وَعَاشِرُوهُنَّ بِالْمَعْرُوفِ فَإِنْ كَرِهْتُمُوهُنَّ فَعَسَى أَنْ تَكْرَهُوا شَيْئًا وَيَجْعَلَ اللهُ فِيْهِ خَيْرًا كَثِيْرًا

Dan bergaullah dengan mereka menurut cara yang patut. Jika kamu tidak menyukai mereka, (maka bersabarlah) karena boleh jadi kamu tidak menyukai sesuatu, padahal Allah menjadikan kebaikan yang banyak padanya. (QS. An-Nisa`: 19).

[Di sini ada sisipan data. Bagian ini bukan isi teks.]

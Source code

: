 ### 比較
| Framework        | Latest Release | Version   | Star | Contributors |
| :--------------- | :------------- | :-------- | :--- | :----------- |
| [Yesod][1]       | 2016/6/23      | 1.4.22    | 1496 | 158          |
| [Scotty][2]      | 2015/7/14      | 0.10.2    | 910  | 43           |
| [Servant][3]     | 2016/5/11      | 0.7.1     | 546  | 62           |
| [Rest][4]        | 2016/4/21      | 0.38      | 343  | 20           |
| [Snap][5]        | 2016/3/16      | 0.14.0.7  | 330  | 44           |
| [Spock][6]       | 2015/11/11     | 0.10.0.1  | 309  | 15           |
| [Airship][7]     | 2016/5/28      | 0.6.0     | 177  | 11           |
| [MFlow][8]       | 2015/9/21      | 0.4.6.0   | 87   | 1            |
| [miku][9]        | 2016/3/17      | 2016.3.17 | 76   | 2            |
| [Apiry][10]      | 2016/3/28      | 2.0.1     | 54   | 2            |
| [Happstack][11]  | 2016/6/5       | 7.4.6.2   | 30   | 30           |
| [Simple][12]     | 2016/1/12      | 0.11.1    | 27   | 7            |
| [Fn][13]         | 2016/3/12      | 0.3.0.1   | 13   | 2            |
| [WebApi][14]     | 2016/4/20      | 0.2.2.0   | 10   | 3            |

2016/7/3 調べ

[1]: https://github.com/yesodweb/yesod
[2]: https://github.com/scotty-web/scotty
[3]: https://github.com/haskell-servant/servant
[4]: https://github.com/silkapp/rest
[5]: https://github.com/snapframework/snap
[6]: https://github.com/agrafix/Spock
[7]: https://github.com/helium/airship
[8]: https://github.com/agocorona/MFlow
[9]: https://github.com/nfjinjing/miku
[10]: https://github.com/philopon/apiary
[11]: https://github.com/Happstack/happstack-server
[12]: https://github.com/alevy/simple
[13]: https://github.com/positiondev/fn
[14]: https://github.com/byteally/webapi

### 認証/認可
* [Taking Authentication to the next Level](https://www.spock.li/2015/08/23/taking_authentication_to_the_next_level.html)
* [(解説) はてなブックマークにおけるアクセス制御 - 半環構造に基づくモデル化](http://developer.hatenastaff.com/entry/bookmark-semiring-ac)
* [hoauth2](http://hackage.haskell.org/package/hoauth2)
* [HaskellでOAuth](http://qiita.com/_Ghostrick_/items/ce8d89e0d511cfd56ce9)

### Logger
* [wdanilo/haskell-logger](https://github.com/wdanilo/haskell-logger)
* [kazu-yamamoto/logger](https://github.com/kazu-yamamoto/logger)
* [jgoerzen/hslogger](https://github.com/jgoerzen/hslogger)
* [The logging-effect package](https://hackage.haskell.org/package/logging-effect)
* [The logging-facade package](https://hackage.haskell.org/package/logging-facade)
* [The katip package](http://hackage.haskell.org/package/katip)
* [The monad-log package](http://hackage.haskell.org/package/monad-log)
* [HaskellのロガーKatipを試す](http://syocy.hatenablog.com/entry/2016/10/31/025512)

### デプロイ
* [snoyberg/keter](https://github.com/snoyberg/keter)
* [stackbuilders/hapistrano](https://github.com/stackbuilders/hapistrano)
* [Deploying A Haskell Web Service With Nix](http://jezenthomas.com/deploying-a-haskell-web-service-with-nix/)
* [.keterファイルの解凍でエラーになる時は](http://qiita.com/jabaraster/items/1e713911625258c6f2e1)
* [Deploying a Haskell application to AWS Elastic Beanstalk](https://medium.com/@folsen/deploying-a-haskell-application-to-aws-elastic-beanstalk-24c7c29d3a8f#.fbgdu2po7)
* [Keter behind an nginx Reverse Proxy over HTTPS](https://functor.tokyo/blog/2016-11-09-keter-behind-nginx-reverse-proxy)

Dalam menafsirkan ayat ini, Ibnu Katsir Rahimahullah berkata,

“Maksudnya adalah berkata dan memperlakukannya dengan baik, sebagaimana engkau ingin diperlakukan dengan baik oleh istrimu.”

Allah Ta’ala berfirman,

وَلَهُنَّ مِثْلُ الَّذِي عَلَيْهِنَّ بِالْمَعْرُوفِ وَلِلرِّجَالِ عَلَيْهِنَّ دَرَجَةٌ وَاللهُ عَزِيزٌ حَكِيمٌ

Dan mereka (para perempuan) mempunyai hak seimbang dengan kewajibannya menurut cara yang patut. Tetapi para suami, mempunyai kelebihan diatas mereka. Allah Mahaperkasa, Mahabijaksana. (QS. Al-Baqarah: 228).

Rasulullah Shallallahu Alaihi wa Sallam bersabda,

خَيْرُكُمْ خَيْرُكُمْ لأَهْلِهِ وَأَنَا خَيْرُكُمْ لأَهْلِي

“Sebaik-baik kalian adalah orang yang paling baik bagi keluarganya, dan aku adalah orang yang paling baik diantara kalian terhadap keluargaku.” (HR. At-Tirmidzi)

Nabi Shallallahu Alaihi wa Sallam bergaul dengan baik, selalu memperlihatkan wajah gembira, bercanda dengan istri, berlemah-lembut, memberikan nafkah secukupnya, tertawa dengan para istrinya.

Rasulullah Shallallahu Alaihi wa Sallam berlomba dengan Aisyah untuk menunjukkan rasa kasih sayang kepadanya.

Aisyah Radhiyallahu Anha berkata,

سَابَقَنِي رَسُوْلُ اللهِ صَلَّى اللهُ عَلَيْهِ وَسَلَّمَ فَسَبَقُتُهُ، وَذَلِكَ قَبْلَ أَنْ أَحْمِلَ اللَّحْمَ، ثُمَّ سَابَقْتُهُ بَعْدَ مَا حَمَلْتُ اللَّحْمَ فَسَبَقَنِي، فَقَالَ: هَذِهِ بِتِلْكَ

“Suatu ketika Rasulullah Shallallahu Alaihi wa Sallam mengajakku untuk lomba lari, aku bisa mengalahkan beliau ketika aku belum gemuk.

Kemudian aku mengajak beliau lomba lari, maka beliau mengalahkanku, karena aku sudah gemuk. Beliau Shallallahu Alaihi wa Sallam bersabda,

“Kemenangan ini untuk menebus kekalahan dulu.” (HR. Abu Dawud dan Ibnu Majah).

Dari pemaparan di atas sudah jelas, bahwa menikah merupakan sunnah yang sangat dianjurkan oleh agama Islam.

Sehingga, bagi para lajang yang sudah cukup umur untuk menikah, tidak ada alasan lagi untuk menunda-nunda dengan beragam alasan yang tidak dibenarkan dalam agama. Semoga bermanfaat.

Sebagian tulisan ini berasal dari Kitab Haditsul Ihsan karya Prof. Dr. Falih bin Muhammad bin Falih Ash-Shughayyir.